On this forum, you are likely to get about 90% of the people saying to reinvest the $$....you will get way better returns than paying down a 4% loan. Which is likely very true if you do the right thing with the $$ and can tolerate some risk....risk that includes losing $$.

Go to a Dave Ramsey or Suzy Orman forum and you will get 90% of them saying to pay off your debt.... its a much lower yield on your "investment" but very low risk.

It really depends on your risk tolerance and what you want to do...what is your goal? If you want to expand and generate more and more cash flow then you keep leveraging and taking on more "good" debt that pays larger rewards.

If you can pay off your mortgages quickly and own the properties outright and the cash flow from them will be all you need to reach your financial goal, then that may be the best path for you

If you want to build wealth, invest the $$

Originally posted by @Ned J. :

On this forum, you are likely to get about 90% of the people saying to reinvest the $$....you will get way better returns than paying down a 4% loan. Which is likely very true if you do the right thing with the $$ and can tolerate some risk....risk that includes losing $$.

Go to a Dave Ramsey or Suzy Orman forum and you will get 90% of them saying to pay off your debt.... its a much lower yield on your "investment" but very low risk.

It really depends on your risk tolerance and what you want to do...what is your goal?

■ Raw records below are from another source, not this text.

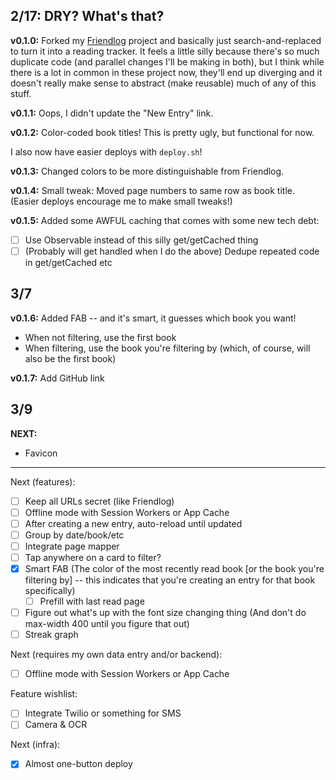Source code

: ## 2/17: DRY? What's that?

**v0.1.0:** Forked my
[Friendlog](https://github.com/prendradjaja/friendlog-web) project and
basically just search-and-replaced to turn it into a reading tracker. It
feels a little silly because there's so much duplicate code (and parallel
changes I'll be making in both), but I think while there is a lot in common
in these project now, they'll end up diverging and it doesn't really make
sense to abstract (make reusable) much of any of this stuff.

**v0.1.1:** Oops, I didn't update the "New Entry" link.

**v0.1.2:** Color-coded book titles! This is pretty ugly, but functional for
now.

I also now have easier deploys with `deploy.sh`!

**v0.1.3:** Changed colors to be more distinguishable from Friendlog.

**v0.1.4:** Small tweak: Moved page numbers to same row as book title. (Easier
deploys encourage me to make small tweaks!)

**v0.1.5:** Added some AWFUL caching that comes with some new tech debt:

- [ ] Use Observable instead of this silly get/getCached thing
- [ ] \(Probably will get handled when I do the above) Dedupe repeated code in get/getCached etc

## 3/7

**v0.1.6:** Added FAB -- and it's smart, it guesses which book you want!

- When not filtering, use the first book
- When filtering, use the book you're filtering by (which, of course, will also be the first book)

**v0.1.7:** Add GitHub link

## 3/9

**NEXT:**

- Favicon

----

Next (features):
- [ ] Keep all URLs secret (like Friendlog)
- [ ] Offline mode with Session Workers or App Cache
- [ ] After creating a new entry, auto-reload until updated
- [ ] Group by date/book/etc
- [ ] Integrate page mapper
- [ ] Tap anywhere on a card to filter?
- [x] Smart FAB (The color of the most recently read book [or the book you're filtering by] -- this indicates that you're creating an entry for that book specifically)
    - [ ] Prefill with last read page
- [ ] Figure out what's up with the font size changing thing (And don't do max-width 400 until you figure that out)
- [ ] Streak graph

Next (requires my own data entry and/or backend):
- [ ] Offline mode with Session Workers or App Cache

Feature wishlist:
- [ ] Integrate Twilio or something for SMS
- [ ] Camera & OCR

Next (infra):
- [x] Almost one-button deploy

If you want to expand and generate more and more cash flow then you keep leveraging and taking on more "good" debt that pays larger rewards.

If you can pay off your mortgages quickly and own the properties outright and the cash flow from them will be all you need to reach your financial goal, then that may be the best path for you

If you want to build wealth, invest the $$

 Great summary, sometimes we just need to be reminded of the obvious.  Thanks for your reply.

It boils down to maximising returns or minimising risk (in theory).

Make your cash earn it's keep or take surplus cash and hoard it for someday maybe.

Odd thing about cash hoarders is that although they think they are being ultra conservative dead equity actually places your money at a higher risk. It attracts lawsuits and is a personal monetary loss when markets turn. Income properties with high equity are a liability. Buying cash flow with cash.